How do you find out the "life" of these components - is it a Porsche thing?
More experience of lifing things on racing cars - although aerospace principles apply too!

The aim with lifing any component is to ensure you get the maximum reliable life from it, where reliability is quantified by the effects/acceptability of a failure. In a competition car a component failure may be race loosing so you'll determine the useful life of the component and then divide that by an agreed number (usually two or three) to arrive at a life which is such that the component is reliable during that length of operation i.e. you should never have a failure. You then further refine this with real world data if required.

For the vast majority of components they live on the bathtub curve:



The infant mortality of components is such that if you REALLY need to ensure reliability you'll run the first part of life in a none critical situation where ever possible. When you hear about race engines going on the dyno etc. this is partly why, when you release the assembly/part for use in the live environment it is past the stage of infant mortality and should be within the zone of low failure rate.

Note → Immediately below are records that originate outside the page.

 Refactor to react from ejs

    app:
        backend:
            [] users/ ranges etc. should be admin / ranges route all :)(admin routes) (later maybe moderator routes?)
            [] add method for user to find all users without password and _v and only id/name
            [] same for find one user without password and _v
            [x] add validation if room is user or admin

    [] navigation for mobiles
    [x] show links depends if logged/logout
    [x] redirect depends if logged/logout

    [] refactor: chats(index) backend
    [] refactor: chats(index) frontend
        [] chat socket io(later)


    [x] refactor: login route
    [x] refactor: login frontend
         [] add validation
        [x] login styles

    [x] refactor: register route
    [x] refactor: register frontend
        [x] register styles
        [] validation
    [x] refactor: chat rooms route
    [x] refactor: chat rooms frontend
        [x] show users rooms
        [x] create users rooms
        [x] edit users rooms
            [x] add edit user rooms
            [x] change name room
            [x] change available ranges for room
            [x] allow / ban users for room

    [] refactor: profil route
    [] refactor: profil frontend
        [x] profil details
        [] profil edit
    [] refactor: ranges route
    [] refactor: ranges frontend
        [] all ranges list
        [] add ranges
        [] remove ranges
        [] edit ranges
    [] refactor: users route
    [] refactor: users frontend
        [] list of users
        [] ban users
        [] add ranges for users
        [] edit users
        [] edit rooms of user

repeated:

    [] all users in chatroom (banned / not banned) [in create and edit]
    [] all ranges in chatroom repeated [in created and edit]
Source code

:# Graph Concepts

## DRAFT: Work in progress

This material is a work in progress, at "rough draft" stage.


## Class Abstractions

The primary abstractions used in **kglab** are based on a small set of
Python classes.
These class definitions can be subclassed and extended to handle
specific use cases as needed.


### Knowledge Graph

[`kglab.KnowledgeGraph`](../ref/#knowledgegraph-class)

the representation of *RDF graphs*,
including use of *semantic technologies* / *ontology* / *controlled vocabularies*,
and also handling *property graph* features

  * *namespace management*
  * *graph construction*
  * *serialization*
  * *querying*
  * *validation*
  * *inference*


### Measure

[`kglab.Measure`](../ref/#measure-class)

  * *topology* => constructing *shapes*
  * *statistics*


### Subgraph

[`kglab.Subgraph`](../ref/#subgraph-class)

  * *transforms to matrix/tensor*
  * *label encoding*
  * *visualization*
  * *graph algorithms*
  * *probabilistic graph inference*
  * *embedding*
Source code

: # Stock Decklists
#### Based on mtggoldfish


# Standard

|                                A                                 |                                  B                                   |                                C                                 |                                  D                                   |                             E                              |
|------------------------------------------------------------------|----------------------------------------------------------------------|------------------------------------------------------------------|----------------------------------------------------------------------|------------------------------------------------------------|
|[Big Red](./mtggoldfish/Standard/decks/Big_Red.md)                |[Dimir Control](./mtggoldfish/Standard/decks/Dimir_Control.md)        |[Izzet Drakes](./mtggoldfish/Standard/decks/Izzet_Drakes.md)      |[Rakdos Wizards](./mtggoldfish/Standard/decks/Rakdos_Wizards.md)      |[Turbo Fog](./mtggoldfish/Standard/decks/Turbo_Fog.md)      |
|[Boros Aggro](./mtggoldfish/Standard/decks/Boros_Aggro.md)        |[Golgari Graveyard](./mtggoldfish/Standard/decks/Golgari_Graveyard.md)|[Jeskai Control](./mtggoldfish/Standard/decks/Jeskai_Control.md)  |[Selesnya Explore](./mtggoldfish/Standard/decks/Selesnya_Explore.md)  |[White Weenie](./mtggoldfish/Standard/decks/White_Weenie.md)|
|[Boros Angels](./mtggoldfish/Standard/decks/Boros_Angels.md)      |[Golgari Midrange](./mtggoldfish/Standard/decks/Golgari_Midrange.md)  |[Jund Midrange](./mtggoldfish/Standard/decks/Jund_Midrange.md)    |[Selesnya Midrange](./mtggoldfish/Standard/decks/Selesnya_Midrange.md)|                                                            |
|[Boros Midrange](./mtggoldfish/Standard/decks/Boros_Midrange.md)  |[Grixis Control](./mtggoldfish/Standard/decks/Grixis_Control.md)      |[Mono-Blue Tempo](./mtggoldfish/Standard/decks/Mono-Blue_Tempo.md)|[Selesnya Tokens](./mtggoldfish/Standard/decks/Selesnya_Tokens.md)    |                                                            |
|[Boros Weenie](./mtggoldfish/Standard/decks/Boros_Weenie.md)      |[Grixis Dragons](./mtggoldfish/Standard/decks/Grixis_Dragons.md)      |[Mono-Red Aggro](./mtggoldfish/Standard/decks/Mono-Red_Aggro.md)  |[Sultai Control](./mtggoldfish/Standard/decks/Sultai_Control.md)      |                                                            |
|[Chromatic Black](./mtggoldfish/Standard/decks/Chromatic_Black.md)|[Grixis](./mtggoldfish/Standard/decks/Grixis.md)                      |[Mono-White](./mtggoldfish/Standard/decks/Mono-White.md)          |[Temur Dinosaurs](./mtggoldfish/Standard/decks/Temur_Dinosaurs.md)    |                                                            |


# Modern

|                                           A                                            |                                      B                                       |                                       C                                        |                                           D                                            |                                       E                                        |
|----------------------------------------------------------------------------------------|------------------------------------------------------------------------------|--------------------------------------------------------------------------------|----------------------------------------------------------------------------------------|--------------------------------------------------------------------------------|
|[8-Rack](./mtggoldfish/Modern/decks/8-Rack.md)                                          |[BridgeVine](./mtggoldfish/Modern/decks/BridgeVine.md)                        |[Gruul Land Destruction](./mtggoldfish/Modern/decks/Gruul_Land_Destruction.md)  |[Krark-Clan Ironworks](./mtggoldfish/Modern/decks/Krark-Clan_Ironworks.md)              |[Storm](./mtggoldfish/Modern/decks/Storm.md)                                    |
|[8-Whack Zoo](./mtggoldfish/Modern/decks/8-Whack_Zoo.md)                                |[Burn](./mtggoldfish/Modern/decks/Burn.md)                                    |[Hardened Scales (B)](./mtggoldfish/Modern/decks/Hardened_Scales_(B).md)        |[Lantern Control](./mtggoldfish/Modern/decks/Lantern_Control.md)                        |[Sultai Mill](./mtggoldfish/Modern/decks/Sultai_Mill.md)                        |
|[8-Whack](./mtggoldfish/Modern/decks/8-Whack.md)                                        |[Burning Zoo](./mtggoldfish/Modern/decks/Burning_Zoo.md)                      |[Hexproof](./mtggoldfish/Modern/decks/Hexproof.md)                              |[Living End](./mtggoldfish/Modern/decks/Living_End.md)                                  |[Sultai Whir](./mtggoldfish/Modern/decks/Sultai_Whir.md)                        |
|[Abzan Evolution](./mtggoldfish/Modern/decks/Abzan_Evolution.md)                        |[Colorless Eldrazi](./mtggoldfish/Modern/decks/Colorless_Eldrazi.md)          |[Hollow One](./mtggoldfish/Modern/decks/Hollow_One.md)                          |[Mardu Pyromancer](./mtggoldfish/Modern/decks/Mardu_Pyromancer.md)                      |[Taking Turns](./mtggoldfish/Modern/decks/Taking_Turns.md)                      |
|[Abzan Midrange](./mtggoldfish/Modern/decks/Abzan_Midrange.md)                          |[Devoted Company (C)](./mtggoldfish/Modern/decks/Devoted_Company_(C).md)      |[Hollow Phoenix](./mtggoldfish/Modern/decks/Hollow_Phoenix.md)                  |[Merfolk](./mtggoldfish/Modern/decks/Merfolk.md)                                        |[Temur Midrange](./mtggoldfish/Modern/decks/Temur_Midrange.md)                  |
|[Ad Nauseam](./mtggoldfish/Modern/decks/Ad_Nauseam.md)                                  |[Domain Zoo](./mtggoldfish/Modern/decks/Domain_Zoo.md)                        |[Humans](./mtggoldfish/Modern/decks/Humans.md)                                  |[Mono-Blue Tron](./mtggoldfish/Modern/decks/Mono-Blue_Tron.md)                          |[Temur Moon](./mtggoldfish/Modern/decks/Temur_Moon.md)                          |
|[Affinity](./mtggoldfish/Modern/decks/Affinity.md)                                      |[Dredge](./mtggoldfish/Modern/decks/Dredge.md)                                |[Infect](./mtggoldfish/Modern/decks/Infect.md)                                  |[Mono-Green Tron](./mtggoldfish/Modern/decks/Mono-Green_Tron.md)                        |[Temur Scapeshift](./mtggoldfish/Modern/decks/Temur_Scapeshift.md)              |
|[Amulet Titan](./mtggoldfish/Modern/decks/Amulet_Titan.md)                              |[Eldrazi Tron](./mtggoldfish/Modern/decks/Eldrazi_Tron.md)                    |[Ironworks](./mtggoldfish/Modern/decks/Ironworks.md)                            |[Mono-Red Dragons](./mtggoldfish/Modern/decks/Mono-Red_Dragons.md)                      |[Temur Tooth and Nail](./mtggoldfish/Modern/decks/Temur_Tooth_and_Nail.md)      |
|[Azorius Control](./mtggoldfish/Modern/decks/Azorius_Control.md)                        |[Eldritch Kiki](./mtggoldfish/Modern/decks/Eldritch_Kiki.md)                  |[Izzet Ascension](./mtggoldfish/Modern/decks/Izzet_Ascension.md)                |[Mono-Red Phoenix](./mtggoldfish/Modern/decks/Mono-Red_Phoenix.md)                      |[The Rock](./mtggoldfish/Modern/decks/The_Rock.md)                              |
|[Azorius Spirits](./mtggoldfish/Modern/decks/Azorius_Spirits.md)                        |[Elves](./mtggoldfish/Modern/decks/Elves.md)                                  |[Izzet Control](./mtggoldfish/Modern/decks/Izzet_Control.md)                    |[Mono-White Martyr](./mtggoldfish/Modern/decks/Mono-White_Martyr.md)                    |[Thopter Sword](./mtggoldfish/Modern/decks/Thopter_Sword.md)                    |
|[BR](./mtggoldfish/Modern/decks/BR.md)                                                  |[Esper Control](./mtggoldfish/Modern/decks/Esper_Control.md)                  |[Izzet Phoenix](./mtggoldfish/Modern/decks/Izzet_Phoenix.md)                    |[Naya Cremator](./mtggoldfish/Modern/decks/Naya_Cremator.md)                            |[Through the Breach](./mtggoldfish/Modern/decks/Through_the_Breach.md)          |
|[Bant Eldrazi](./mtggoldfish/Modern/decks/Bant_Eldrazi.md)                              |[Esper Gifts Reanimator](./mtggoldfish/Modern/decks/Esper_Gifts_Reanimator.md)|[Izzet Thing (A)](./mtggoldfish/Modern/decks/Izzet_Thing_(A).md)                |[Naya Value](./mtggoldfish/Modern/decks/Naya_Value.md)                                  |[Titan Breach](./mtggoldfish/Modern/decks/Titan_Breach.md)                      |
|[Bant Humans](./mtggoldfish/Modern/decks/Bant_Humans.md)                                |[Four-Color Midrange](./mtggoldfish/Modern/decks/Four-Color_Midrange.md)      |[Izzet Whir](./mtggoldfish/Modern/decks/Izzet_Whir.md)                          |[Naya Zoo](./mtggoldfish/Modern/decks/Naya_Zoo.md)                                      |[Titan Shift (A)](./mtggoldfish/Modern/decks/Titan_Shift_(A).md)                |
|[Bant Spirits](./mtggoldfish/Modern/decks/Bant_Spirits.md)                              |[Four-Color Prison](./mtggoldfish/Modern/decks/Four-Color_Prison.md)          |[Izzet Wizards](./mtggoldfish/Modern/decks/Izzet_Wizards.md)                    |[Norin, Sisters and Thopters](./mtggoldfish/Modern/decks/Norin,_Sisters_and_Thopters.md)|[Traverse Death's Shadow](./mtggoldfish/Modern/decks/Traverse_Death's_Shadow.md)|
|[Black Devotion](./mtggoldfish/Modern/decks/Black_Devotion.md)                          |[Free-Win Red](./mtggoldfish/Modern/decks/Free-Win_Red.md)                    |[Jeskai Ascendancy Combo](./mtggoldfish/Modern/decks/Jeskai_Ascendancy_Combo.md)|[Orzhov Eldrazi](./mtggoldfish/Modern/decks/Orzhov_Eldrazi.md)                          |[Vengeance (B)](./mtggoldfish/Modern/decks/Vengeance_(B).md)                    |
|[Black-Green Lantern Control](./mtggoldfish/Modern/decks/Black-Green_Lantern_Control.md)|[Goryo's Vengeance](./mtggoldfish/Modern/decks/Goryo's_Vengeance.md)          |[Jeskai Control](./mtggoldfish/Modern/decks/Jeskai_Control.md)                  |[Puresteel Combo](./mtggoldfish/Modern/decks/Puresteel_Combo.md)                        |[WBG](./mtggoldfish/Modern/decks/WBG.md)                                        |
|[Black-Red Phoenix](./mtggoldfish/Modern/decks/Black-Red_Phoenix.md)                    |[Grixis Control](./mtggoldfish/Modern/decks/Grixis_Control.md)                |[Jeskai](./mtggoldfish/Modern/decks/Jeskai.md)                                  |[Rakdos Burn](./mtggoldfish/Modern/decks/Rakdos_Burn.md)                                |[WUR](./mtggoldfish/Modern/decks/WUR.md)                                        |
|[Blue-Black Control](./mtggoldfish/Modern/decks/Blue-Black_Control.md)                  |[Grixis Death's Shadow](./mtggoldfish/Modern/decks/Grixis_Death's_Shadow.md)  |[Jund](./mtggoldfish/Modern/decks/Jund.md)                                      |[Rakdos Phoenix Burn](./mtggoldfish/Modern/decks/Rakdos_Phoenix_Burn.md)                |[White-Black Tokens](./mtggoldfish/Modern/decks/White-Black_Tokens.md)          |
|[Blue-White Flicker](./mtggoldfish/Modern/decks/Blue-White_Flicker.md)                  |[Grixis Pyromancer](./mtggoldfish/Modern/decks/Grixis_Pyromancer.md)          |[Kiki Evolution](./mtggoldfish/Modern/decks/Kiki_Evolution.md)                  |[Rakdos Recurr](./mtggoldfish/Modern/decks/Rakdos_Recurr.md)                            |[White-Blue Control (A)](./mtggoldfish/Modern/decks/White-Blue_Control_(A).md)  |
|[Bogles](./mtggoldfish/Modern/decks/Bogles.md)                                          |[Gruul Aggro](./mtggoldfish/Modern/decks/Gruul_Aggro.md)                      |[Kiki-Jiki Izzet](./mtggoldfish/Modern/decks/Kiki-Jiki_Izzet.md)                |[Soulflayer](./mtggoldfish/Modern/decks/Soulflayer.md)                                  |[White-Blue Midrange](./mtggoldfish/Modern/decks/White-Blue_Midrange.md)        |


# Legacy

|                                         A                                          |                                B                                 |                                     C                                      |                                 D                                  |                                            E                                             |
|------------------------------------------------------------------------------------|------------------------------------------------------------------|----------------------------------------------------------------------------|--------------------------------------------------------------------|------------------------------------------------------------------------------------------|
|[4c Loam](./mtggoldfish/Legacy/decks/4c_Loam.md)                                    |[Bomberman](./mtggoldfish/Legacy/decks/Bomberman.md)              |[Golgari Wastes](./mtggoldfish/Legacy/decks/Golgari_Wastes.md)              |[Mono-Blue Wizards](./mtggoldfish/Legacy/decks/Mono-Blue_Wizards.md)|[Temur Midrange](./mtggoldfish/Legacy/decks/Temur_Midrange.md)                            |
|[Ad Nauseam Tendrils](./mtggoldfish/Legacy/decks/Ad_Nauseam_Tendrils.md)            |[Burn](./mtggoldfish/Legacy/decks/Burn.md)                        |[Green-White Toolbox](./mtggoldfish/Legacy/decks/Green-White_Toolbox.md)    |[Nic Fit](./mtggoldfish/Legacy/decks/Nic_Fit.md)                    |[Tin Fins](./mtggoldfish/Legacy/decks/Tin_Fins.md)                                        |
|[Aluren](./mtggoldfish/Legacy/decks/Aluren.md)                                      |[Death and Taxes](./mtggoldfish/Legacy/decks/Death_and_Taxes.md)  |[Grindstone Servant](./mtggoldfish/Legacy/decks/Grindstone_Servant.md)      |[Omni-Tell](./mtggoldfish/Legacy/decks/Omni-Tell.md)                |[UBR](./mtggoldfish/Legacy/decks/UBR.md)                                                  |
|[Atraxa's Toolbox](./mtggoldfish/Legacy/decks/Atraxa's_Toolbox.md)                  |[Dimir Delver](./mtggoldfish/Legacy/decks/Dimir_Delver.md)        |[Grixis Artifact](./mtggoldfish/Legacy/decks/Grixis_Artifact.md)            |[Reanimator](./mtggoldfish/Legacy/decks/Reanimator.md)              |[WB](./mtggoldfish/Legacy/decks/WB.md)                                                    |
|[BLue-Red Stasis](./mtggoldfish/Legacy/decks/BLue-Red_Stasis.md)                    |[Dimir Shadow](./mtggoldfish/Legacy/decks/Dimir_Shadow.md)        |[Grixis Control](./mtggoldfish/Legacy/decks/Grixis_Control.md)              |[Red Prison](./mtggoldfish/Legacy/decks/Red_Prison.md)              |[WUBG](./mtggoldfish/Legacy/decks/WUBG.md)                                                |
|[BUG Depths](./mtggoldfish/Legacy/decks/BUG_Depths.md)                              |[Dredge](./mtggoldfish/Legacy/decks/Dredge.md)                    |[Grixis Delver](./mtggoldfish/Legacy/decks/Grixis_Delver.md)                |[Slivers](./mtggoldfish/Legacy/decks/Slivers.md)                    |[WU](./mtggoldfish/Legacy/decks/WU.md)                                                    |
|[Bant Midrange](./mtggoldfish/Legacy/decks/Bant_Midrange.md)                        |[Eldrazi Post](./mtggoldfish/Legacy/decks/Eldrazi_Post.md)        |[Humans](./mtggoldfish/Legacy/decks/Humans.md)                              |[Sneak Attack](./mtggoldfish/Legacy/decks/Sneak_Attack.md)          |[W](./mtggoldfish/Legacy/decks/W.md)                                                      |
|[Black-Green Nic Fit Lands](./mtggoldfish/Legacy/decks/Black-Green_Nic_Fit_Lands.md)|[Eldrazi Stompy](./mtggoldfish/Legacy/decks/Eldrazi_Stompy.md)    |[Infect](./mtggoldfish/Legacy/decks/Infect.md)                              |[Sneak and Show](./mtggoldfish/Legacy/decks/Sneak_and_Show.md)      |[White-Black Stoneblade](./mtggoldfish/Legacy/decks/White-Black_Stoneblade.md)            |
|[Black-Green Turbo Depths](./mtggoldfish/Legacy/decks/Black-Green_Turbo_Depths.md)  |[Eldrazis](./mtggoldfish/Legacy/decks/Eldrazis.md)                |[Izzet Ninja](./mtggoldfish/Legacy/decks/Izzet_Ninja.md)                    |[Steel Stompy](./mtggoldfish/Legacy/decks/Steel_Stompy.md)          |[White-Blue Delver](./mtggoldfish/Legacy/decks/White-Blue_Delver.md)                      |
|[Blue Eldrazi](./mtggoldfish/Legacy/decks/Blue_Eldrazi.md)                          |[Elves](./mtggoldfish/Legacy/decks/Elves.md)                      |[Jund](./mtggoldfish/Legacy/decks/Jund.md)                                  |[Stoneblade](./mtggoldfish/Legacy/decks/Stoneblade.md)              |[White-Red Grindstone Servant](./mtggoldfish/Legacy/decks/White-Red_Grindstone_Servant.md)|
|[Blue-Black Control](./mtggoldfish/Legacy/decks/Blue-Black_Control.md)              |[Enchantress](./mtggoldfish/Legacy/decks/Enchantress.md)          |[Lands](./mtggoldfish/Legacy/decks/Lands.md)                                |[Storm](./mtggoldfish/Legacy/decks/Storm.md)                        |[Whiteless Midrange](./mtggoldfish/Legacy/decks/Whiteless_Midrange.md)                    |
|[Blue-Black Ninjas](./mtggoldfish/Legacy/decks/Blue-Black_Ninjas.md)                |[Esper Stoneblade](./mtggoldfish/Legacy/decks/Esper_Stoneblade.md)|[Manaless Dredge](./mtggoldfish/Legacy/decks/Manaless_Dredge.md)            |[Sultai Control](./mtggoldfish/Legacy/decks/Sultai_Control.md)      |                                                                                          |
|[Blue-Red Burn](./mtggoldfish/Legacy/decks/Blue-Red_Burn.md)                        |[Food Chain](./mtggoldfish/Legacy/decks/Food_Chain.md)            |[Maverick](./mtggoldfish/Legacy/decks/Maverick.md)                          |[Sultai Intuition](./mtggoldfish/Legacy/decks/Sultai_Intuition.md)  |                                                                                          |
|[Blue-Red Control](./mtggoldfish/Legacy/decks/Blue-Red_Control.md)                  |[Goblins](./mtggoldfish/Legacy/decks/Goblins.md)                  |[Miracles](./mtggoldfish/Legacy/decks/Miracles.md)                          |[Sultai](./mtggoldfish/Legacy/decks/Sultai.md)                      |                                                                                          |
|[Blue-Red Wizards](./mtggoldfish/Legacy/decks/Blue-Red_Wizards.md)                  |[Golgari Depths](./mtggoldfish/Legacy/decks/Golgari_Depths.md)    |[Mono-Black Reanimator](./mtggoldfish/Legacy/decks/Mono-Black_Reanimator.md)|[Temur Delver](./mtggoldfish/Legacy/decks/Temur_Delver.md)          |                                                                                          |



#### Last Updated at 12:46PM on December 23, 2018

One of the key aspects of lifing any component is data - you get more real world data on reliability from using the component than you possibly can any other way. So you track stuff in operation - partly to record where you are in life of that component and partly to understand how worn/close to failure it was when it came off. You may have environmental issues that apply here too so you may wish to understand how much greater the wear rate is in an new operating regime.

If you were to look at a lot of the components on the 996 this thread is about you'll see these stickers on things:





The lifing code relates to version of the component on the car. So in this case that's the third one of those rad fans and second set of those uprights which have been fitted to the car. Each set is tracked for mileage and if applicable failure mode. Where it's not just about tracking an individual component the assembly is issued with a part number and the whole assembly covered by the lifing code.

Rad Fans on my car lasted 200K miles'ish the first time around. So now it gets new rad fans every 140K Miles (at 70% of the last failure life), hence we're now on L03 Rad Fans as they were up on mileage. When inspected the bearings were properly gritty and there was some minor damage to the blades from debris etc. so that's a pretty good mileage to be working on.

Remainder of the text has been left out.